Weir mixed it up with “Mama Tried” in the cowboy slot, “It’s All Over Now, Baby Blue” in the Dylan slot and a slow, pretty “Peggy-O” that could make you shed a tear for Jerry. When they got to “Throwing Stones,” around sunset, and around the time the drugs and alcohol seemed to be kicking in, there was a warm glow over the entire hillside where the kids were shaking their bones. One of those transcendent moments.
The Allmans have much more of a presence on classic rock radio but chose not to indulge that aspect of the band. They spent a lot of years in the latter Dickie Betts days playing the same ol’ set night after night. Now, the Allmans are spontaneous and unpredictable, with a vast repertoire that Wednesday night included lesser-known gems like “Rocking Horse” and “Desdemona.”
Of course, with guitarists Warren Haynes and Derek Trucks at center stage, they could make something out of the Wiggles catalog. The song is just there to set up the dueling guitar jam, driven by Gregg Allman’s funky organ work and the three powerhouse drummers in the back. The band’s m.o. is an intricately constructed solo by the little dog, Trucks, usually with a dangerous slide in there somewhere, followed by big dog Haynes grinding on the strings with the fury of a behemoth. On every solo, every song.
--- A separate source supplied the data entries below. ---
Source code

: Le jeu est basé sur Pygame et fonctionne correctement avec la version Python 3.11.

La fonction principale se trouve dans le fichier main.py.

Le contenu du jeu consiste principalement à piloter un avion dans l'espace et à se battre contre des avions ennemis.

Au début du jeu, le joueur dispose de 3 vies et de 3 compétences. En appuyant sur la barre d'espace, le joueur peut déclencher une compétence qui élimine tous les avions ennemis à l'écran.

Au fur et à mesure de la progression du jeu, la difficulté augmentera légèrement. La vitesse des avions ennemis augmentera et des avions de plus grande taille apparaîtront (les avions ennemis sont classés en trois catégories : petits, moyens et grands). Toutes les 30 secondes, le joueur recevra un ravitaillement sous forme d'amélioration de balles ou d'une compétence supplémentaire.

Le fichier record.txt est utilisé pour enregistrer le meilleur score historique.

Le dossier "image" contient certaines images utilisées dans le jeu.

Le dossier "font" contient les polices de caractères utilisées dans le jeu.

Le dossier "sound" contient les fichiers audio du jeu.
As if two of the best guitarists in the world weren’t enough, the Allmans brought out a third weapon in red-headed blues-slinger Susan Tedeschi. The highlight of the set may have been her dead-perfect duet with bassist Oteil Burbridge on the Derek and the Dominos’ classic “Anyday.” She also took the reins and showed what a girl can do with a savage solo on “Lost Lover Blues.”
Gregg faded into the background somewhat in this show, and even sounded a bit frail stepping out on the acoustic “Melissa.” From the greatest hits, the Allmans threw in “Midnight Rider” and “You Don’t Love Me,” and the centerpiece proved to be the fine pickin’ on “Mountain Jam” that launched the bass and drum solos and boogied out of it.
“One Way Out,” featuring Gregg’s best vocal, put the icing on four solid hours of heady, vintage jamming from some of the folks who do it best.